She looked at him then. The little boy who had run weeping into her arms was a man again. He stood as high as her shoulder, his jaw firm, his hand clenched on the hilt of his dagger. He could go, Serena realized with a flutter of fear.

“No, you are not a child, and I believe you could raise Father’s sword like a man. I will not stop you if your heart tells you to go, but I would ask that you think of Mother, of Gwen and Maggie.”

“You can care for them.”

“Aye, I would try, but every day the child within me grows.” She took his hand in hers. It was stiff and cold and surprisingly strong. “And I’m afraid. I can’t tell Mother or the others, but I’m afraid. When I grow as big as Maggie, how will I be able to keep them safe if the English come? I don’t ask you not to fight, Malcolm, nor do I tell you you’re a child. But I will ask you to be a man and fight here.”

Torn, he turned back to stare down at her father’s grave.

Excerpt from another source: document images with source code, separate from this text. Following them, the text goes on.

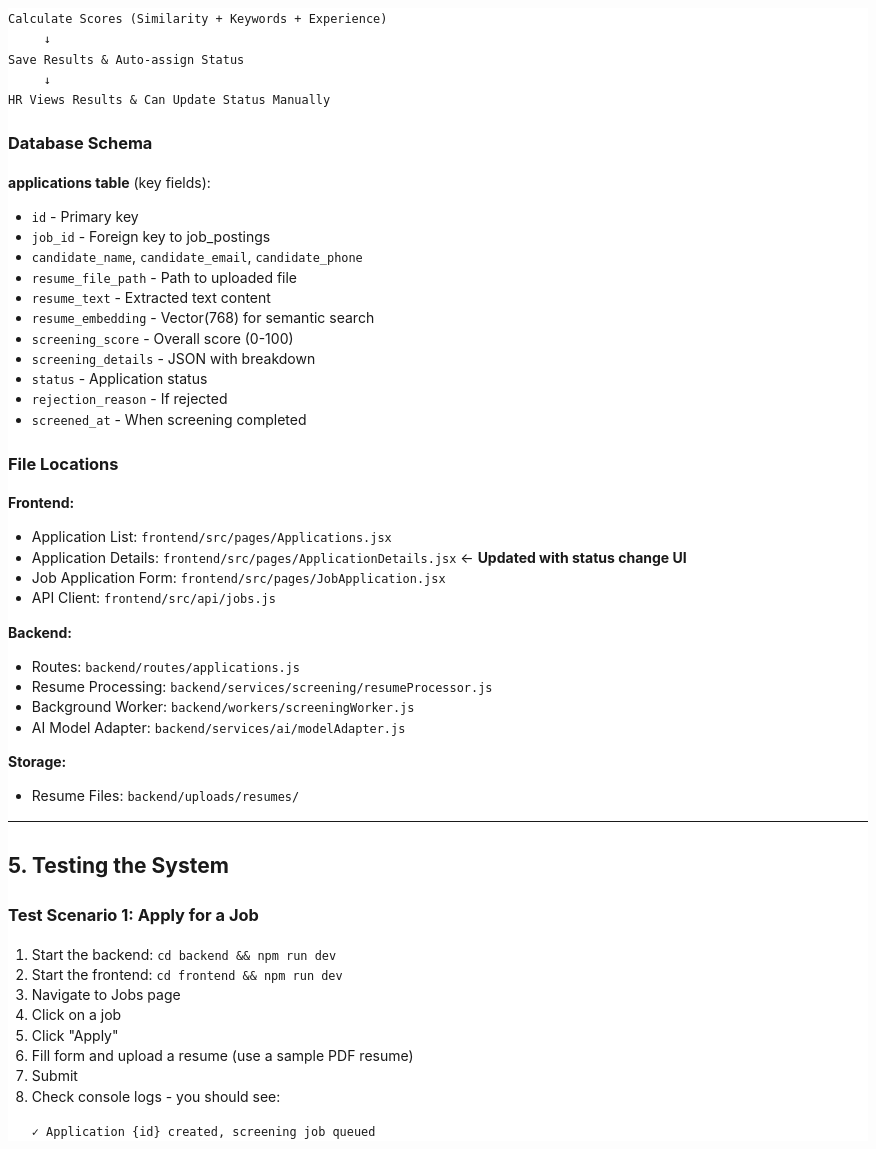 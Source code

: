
 ```
Calculate Scores (Similarity + Keywords + Experience)
     ↓
Save Results & Auto-assign Status
     ↓
HR Views Results & Can Update Status Manually
```

### Database Schema

**applications table** (key fields):
- `id` - Primary key
- `job_id` - Foreign key to job_postings
- `candidate_name`, `candidate_email`, `candidate_phone`
- `resume_file_path` - Path to uploaded file
- `resume_text` - Extracted text content
- `resume_embedding` - Vector(768) for semantic search
- `screening_score` - Overall score (0-100)
- `screening_details` - JSON with breakdown
- `status` - Application status
- `rejection_reason` - If rejected
- `screened_at` - When screening completed

### File Locations

**Frontend:**
- Application List: `frontend/src/pages/Applications.jsx`
- Application Details: `frontend/src/pages/ApplicationDetails.jsx` ← **Updated with status change UI**
- Job Application Form: `frontend/src/pages/JobApplication.jsx`
- API Client: `frontend/src/api/jobs.js`

**Backend:**
- Routes: `backend/routes/applications.js`
- Resume Processing: `backend/services/screening/resumeProcessor.js`
- Background Worker: `backend/workers/screeningWorker.js`
- AI Model Adapter: `backend/services/ai/modelAdapter.js`

**Storage:**
- Resume Files: `backend/uploads/resumes/`

---

## 5. Testing the System

### Test Scenario 1: Apply for a Job

1. Start the backend: `cd backend && npm run dev`
2. Start the frontend: `cd frontend && npm run dev`
3. Navigate to Jobs page
4. Click on a job
5. Click "Apply"
6. Fill form and upload a resume (use a sample PDF resume)
7. Submit
8. Check console logs - you should see:
   ```
   ✓ Application {id} created, screening job queued
   ```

The snow lay over it in a soft white blanket. “Father would have wanted me to stay.”

Relief coursed through her, but she only touched his shoulder. “Aye. There is no disgrace in staying behind, not when it’s the right thing.”

“It’s hard.”

“I know.” Now she slipped her arm around him. “Believe me, Malcolm, I know. There are things we can do,” she murmured, thinking aloud. “When the snow stops. If the Prince’s troops are as close as Inverness, the English will not be far behind. We cannot fight in Glenroe, there are too few of us, and almost all women and children.”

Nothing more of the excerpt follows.